Your task: Would you please output the data exactly, omitting no line?

-- Opening Marker --

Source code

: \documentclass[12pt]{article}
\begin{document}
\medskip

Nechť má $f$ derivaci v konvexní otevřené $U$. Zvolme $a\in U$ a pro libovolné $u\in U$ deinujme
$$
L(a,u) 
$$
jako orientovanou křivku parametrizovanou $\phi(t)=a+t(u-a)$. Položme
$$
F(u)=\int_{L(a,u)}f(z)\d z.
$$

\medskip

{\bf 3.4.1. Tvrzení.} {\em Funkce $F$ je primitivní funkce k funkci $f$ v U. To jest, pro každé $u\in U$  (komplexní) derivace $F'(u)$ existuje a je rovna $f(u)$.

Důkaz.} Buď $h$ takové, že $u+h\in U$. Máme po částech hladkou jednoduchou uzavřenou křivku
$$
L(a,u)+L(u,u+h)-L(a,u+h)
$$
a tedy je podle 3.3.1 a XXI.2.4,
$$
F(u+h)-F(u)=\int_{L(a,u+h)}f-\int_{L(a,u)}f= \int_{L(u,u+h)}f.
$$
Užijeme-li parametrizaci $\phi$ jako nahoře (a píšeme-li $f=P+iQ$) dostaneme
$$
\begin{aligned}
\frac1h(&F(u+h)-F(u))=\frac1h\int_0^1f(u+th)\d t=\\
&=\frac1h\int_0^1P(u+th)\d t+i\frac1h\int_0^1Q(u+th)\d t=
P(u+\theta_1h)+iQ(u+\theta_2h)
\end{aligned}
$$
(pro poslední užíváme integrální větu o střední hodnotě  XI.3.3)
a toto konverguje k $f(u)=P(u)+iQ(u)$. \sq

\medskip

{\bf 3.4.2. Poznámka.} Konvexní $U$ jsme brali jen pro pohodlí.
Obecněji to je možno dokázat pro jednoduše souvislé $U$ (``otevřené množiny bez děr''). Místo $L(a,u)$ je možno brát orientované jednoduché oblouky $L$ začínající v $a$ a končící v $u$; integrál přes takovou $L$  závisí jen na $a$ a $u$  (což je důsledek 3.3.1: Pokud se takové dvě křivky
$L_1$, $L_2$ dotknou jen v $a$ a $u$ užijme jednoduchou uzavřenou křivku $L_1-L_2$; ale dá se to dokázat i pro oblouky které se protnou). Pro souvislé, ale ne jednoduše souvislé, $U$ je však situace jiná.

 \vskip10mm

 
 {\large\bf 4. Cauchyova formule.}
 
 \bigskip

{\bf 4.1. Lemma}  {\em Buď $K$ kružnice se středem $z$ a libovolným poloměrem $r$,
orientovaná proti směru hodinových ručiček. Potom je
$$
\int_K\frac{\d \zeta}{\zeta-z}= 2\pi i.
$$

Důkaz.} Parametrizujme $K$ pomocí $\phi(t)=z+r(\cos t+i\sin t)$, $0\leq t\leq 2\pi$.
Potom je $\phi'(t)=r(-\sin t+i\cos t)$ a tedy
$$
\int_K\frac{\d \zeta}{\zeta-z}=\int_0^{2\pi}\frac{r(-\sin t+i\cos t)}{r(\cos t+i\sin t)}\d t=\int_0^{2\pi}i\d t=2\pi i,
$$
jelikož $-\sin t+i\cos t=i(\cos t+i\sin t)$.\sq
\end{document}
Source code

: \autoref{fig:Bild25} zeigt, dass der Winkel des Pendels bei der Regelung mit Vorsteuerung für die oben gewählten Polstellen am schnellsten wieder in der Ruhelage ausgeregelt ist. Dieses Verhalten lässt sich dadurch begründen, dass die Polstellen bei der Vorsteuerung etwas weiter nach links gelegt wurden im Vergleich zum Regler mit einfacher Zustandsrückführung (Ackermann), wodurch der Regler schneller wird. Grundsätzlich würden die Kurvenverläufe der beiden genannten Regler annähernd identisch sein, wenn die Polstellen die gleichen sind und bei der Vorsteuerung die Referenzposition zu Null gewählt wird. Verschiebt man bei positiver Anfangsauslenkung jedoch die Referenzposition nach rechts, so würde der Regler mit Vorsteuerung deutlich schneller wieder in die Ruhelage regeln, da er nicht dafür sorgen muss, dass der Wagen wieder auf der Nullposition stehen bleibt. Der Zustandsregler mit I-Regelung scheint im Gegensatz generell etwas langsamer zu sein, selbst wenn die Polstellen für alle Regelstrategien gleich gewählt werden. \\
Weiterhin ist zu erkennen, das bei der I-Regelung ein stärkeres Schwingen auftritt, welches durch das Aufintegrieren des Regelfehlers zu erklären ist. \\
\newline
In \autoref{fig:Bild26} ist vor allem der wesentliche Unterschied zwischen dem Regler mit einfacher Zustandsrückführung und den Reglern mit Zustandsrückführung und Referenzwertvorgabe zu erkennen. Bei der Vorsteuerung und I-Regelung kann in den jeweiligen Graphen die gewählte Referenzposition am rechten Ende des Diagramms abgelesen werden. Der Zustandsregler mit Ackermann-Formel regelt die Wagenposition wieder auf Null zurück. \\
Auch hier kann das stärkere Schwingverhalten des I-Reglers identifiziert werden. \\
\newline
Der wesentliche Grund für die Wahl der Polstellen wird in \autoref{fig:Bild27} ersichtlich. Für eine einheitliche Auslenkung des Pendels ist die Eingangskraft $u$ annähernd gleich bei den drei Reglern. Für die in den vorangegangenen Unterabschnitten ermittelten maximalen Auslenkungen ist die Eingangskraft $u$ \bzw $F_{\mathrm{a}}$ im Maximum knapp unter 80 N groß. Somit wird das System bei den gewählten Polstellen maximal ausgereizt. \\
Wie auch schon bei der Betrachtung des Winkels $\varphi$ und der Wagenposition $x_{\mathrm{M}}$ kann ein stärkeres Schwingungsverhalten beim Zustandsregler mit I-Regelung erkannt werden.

-- Closing Marker --

Written solution:
Source code

: \documentclass[12pt]{article}
\begin{document}
\medskip

Nechť má $f$ derivaci v konvexní otevřené $U$. Zvolme $a\in U$ a pro libovolné $u\in U$ deinujme
$$
L(a,u) 
$$
jako orientovanou křivku parametrizovanou $\phi(t)=a+t(u-a)$. Položme
$$
F(u)=\int_{L(a,u)}f(z)\d z.
$$

\medskip

{\bf 3.4.1. Tvrzení.} {\em Funkce $F$ je primitivní funkce k funkci $f$ v U. To jest, pro každé $u\in U$  (komplexní) derivace $F'(u)$ existuje a je rovna $f(u)$.

Důkaz.} Buď $h$ takové, že $u+h\in U$. Máme po částech hladkou jednoduchou uzavřenou křivku
$$
L(a,u)+L(u,u+h)-L(a,u+h)
$$
a tedy je podle 3.3.1 a XXI.2.4,
$$
F(u+h)-F(u)=\int_{L(a,u+h)}f-\int_{L(a,u)}f= \int_{L(u,u+h)}f.
$$
Užijeme-li parametrizaci $\phi$ jako nahoře (a píšeme-li $f=P+iQ$) dostaneme
$$
\begin{aligned}
\frac1h(&F(u+h)-F(u))=\frac1h\int_0^1f(u+th)\d t=\\
&=\frac1h\int_0^1P(u+th)\d t+i\frac1h\int_0^1Q(u+th)\d t=
P(u+\theta_1h)+iQ(u+\theta_2h)
\end{aligned}
$$
(pro poslední užíváme integrální větu o střední hodnotě  XI.3.3)
a toto konverguje k $f(u)=P(u)+iQ(u)$. \sq

\medskip

{\bf 3.4.2. Poznámka.} Konvexní $U$ jsme brali jen pro pohodlí.
Obecněji to je možno dokázat pro jednoduše souvislé $U$ (``otevřené množiny bez děr''). Místo $L(a,u)$ je možno brát orientované jednoduché oblouky $L$ začínající v $a$ a končící v $u$; integrál přes takovou $L$  závisí jen na $a$ a $u$  (což je důsledek 3.3.1: Pokud se takové dvě křivky
$L_1$, $L_2$ dotknou jen v $a$ a $u$ užijme jednoduchou uzavřenou křivku $L_1-L_2$; ale dá se to dokázat i pro oblouky které se protnou). Pro souvislé, ale ne jednoduše souvislé, $U$ je však situace jiná.

 \vskip10mm

 
 {\large\bf 4. Cauchyova formule.}
 
 \bigskip

{\bf 4.1. Lemma}  {\em Buď $K$ kružnice se středem $z$ a libovolným poloměrem $r$,
orientovaná proti směru hodinových ručiček. Potom je
$$
\int_K\frac{\d \zeta}{\zeta-z}= 2\pi i.
$$

Důkaz.} Parametrizujme $K$ pomocí $\phi(t)=z+r(\cos t+i\sin t)$, $0\leq t\leq 2\pi$.
Potom je $\phi'(t)=r(-\sin t+i\cos t)$ a tedy
$$
\int_K\frac{\d \zeta}{\zeta-z}=\int_0^{2\pi}\frac{r(-\sin t+i\cos t)}{r(\cos t+i\sin t)}\d t=\int_0^{2\pi}i\d t=2\pi i,
$$
jelikož $-\sin t+i\cos t=i(\cos t+i\sin t)$.\sq
\end{document}
Source code

: \autoref{fig:Bild25} zeigt, dass der Winkel des Pendels bei der Regelung mit Vorsteuerung für die oben gewählten Polstellen am schnellsten wieder in der Ruhelage ausgeregelt ist. Dieses Verhalten lässt sich dadurch begründen, dass die Polstellen bei der Vorsteuerung etwas weiter nach links gelegt wurden im Vergleich zum Regler mit einfacher Zustandsrückführung (Ackermann), wodurch der Regler schneller wird. Grundsätzlich würden die Kurvenverläufe der beiden genannten Regler annähernd identisch sein, wenn die Polstellen die gleichen sind und bei der Vorsteuerung die Referenzposition zu Null gewählt wird. Verschiebt man bei positiver Anfangsauslenkung jedoch die Referenzposition nach rechts, so würde der Regler mit Vorsteuerung deutlich schneller wieder in die Ruhelage regeln, da er nicht dafür sorgen muss, dass der Wagen wieder auf der Nullposition stehen bleibt. Der Zustandsregler mit I-Regelung scheint im Gegensatz generell etwas langsamer zu sein, selbst wenn die Polstellen für alle Regelstrategien gleich gewählt werden. \\
Weiterhin ist zu erkennen, das bei der I-Regelung ein stärkeres Schwingen auftritt, welches durch das Aufintegrieren des Regelfehlers zu erklären ist. \\
\newline
In \autoref{fig:Bild26} ist vor allem der wesentliche Unterschied zwischen dem Regler mit einfacher Zustandsrückführung und den Reglern mit Zustandsrückführung und Referenzwertvorgabe zu erkennen. Bei der Vorsteuerung und I-Regelung kann in den jeweiligen Graphen die gewählte Referenzposition am rechten Ende des Diagramms abgelesen werden. Der Zustandsregler mit Ackermann-Formel regelt die Wagenposition wieder auf Null zurück. \\
Auch hier kann das stärkere Schwingverhalten des I-Reglers identifiziert werden. \\
\newline
Der wesentliche Grund für die Wahl der Polstellen wird in \autoref{fig:Bild27} ersichtlich. Für eine einheitliche Auslenkung des Pendels ist die Eingangskraft $u$ annähernd gleich bei den drei Reglern. Für die in den vorangegangenen Unterabschnitten ermittelten maximalen Auslenkungen ist die Eingangskraft $u$ \bzw $F_{\mathrm{a}}$ im Maximum knapp unter 80 N groß. Somit wird das System bei den gewählten Polstellen maximal ausgereizt. \\
Wie auch schon bei der Betrachtung des Winkels $\varphi$ und der Wagenposition $x_{\mathrm{M}}$ kann ein stärkeres Schwingungsverhalten beim Zustandsregler mit I-Regelung erkannt werden.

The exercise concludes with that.